:: Problem ::
Answer with the exact lines of the following material from the one containing "JSON parser/renderer (stable)" through the one containing "(on linux) or", both end lines included.

Segment Start: Source records

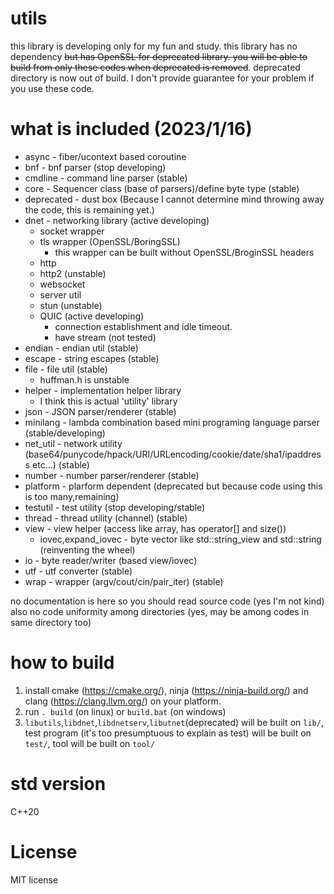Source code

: # utils
this library is developing only for my fun and study.
this library has no dependency ~~but has OpenSSL for deprecated library.
you will be able to build from only these codes when deprecated is removed~~.
deprecated directory is now out of build.
I don't provide guarantee for your problem if you use these code.


# what is included (2023/1/16)
+ async - fiber/ucontext based coroutine
+ bnf - bnf parser (stop developing)
+ cmdline - command line parser (stable)
+ core - Sequencer class (base of parsers)/define byte type (stable)
+ deprecated - dust box (Because I cannot determine mind throwing away the code, this is remaining yet.)
+ dnet - networking library (active developing)
  + socket wrapper
  + tls wrapper (OpenSSL/BoringSSL)
    + this wrapper can be built without OpenSSL/BroginSSL headers
  + http
  + http2 (unstable)
  + websocket
  + server util
  + stun (unstable)
  + QUIC (active developing)
    + connection establishment and idle timeout.
    + have stream (not tested)
+ endian - endian util (stable)
+ escape - string escapes (stable)
+ file - file util (stable)
  + huffman.h is unstable
+ helper - implementation helper library
  + I think this is actual 'utility' library
+ json - JSON parser/renderer (stable)
+ minilang - lambda combination based mini programing language parser (stable/developing)
+ net_util - network utility (base64/punycode/hpack/URI/URLencoding/cookie/date/sha1/ipaddress etc...) (stable)
+ number - number parser/renderer (stable)
+ platform - plarform dependent (deprecated but because code using this is too many,remaining)
+ testutil - test utility (stop developing/stable)
+ thread - thread utility (channel) (stable)
+ view - view helper (access like array, has operator[] and size())
  + iovec,expand_iovec - byte vector like std::string_view and std::string (reinventing the wheel)
+ io - byte reader/writer (based view/iovec)
+ utf - utf converter (stable)
+ wrap - wrapper (argv/cout/cin/pair_iter) (stable)

no documentation is here so you should read source code (yes I'm not kind)
also no code uniformity among directories (yes, may be among codes in same directory too)

# how to build
1. install cmake (https://cmake.org/), ninja (https://ninja-build.org/) and clang (https://clang.llvm.org/) on your platform.
2. run `. build` (on linux) or `build.bat` (on windows)
3. `libutils`,`libdnet`,`libdnetserv`,`libutnet`(deprecated) will be built on `lib/`, test program (it's too presumptuous to explain as test) will be built on `test/`, tool will be built on `tool/`

# std version
C++20

# License

MIT license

Segment End: Source records

:: Response for this exercise ::
+ json - JSON parser/renderer (stable)
+ minilang - lambda combination based mini programing language parser (stable/developing)
+ net_util - network utility (base64/punycode/hpack/URI/URLencoding/cookie/date/sha1/ipaddress etc...) (stable)
+ number - number parser/renderer (stable)
+ platform - plarform dependent (deprecated but because code using this is too many,remaining)
+ testutil - test utility (stop developing/stable)
+ thread - thread utility (channel) (stable)
+ view - view helper (access like array, has operator[] and size())
  + iovec,expand_iovec - byte vector like std::string_view and std::string (reinventing the wheel)
+ io - byte reader/writer (based view/iovec)
+ utf - utf converter (stable)
+ wrap - wrapper (argv/cout/cin/pair_iter) (stable)

no documentation is here so you should read source code (yes I'm not kind)
also no code uniformity among directories (yes, may be among codes in same directory too)

# how to build
1. install cmake (https://cmake.org/), ninja (https://ninja-build.org/) and clang (https://clang.llvm.org/) on your platform.
2. run `. build` (on linux) or `build.bat` (on windows)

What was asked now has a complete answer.